Pour cette sortie dans le journal du Parlement, le Pr Ali Nouhoun Diallo a déclaré : » Il a été largement dit qu’après avoir géré le pays pendant 10 ans, avoir eu un candidat au second tour de l’élection présidentielle en 2002 et avoir été battu, le Parti africain pour la solidarité et la justice (ADEMA/PASJ) devait aller à l’opposition. Autant en 2002 je comprenais qu’une partie de la classe politique et une partie de la société civile disent que la place de l’ADEMA/PASJ devrait être à l’opposition. Autant, aujourd’hui, je comprends moins bien cette tendance à traiter les membres du parti d’hommes qui ont peur d’aller à l’opposition, qui ne veulent qu’être proches du pouvoir. Donc, qui veulent, à tout prix, être près du plat national, autour de la table. Je comprends moins bien cela, cette fois-ci. A mon avis, pour dire qu’on va à l’opposition, on doit se dire: on s’oppose à quoi? On s’oppose à un homme, à un groupe d’hommes. On va à l’opposition, parce qu’on a été trop longtemps au pouvoir ou aux côtés du pouvoir. On s’oppose à des idées, à un projet de société, à un programme. C’est très clair dans ma tête qu’on s’oppose à des idées avec lesquelles on n’est pas d’accord, à un projet de société et à un programme. Il se trouve qu’IBK et le RPM, dans son ensemble, disent qu’ils sont des socio-démocrates, qu’ils sont de l’Internationale Socialiste. Pendant six ans, IBK était le président du Parti africain pour la solidarité et la justice. C’est à ce titre qu’il a représenté le parti à l’Internationale Socialiste. Et ceci a naturellement facilité qu’il reste très lié à l’Internationale Socialiste et que le parti qu’il a créé aussi demande son adhésion à l’Internationale Socialiste. Nous ne pouvons pas dire que nous partageons les valeurs sociales démocrates sur le plan international et que sur le plan intérieur, nous voulons appliquer un programme social démocrate et dire que nous allons à l’opposition. Ce sont des choses que je ne comprends pas. Pour moi, c’est manquer d’esprit de suite. Si tant est qu’on se bat pour des idées, sur la base des projets de société et des programmes « .

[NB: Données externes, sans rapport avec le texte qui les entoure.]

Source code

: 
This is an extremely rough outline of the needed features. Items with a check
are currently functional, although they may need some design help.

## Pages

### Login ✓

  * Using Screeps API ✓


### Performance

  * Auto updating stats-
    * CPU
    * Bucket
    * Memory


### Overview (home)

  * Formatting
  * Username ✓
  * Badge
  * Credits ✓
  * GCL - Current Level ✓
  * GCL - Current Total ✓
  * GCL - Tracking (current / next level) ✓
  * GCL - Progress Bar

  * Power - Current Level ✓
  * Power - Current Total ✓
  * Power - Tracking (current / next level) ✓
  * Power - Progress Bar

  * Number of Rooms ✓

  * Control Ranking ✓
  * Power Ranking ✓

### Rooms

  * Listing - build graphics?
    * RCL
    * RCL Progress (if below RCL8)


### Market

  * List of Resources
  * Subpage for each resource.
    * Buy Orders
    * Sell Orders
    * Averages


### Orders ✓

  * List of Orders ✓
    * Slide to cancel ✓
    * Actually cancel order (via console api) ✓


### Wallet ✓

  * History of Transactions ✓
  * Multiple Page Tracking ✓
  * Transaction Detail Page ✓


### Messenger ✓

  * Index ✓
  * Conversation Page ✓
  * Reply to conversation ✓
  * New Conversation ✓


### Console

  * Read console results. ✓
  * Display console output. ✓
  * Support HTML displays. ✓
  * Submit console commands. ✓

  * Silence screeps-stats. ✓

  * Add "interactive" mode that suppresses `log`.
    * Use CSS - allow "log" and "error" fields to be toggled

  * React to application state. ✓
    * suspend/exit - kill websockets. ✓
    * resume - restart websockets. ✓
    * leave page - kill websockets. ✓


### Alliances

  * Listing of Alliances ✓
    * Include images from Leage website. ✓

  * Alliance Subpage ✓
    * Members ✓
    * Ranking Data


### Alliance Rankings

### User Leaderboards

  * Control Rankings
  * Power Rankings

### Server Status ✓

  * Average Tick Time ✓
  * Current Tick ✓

Iba rétorque : » Il faut saluer ceux qui ont accepté de respecter l’esprit des élections. Si celles-ci ne vous sont pas favorables, et qu’au lendemain vous partez rejoindre la majorité, je trouve que cette attitude ne peut pas consolider la démocratie. Ce n’est pas logique. C’est pourquoi, je regrette, déplore et condamne ce choix fait par la direction actuelle de l’Adema. C’est ce qui est ma position. Et c’est ce qui va demeurer(…)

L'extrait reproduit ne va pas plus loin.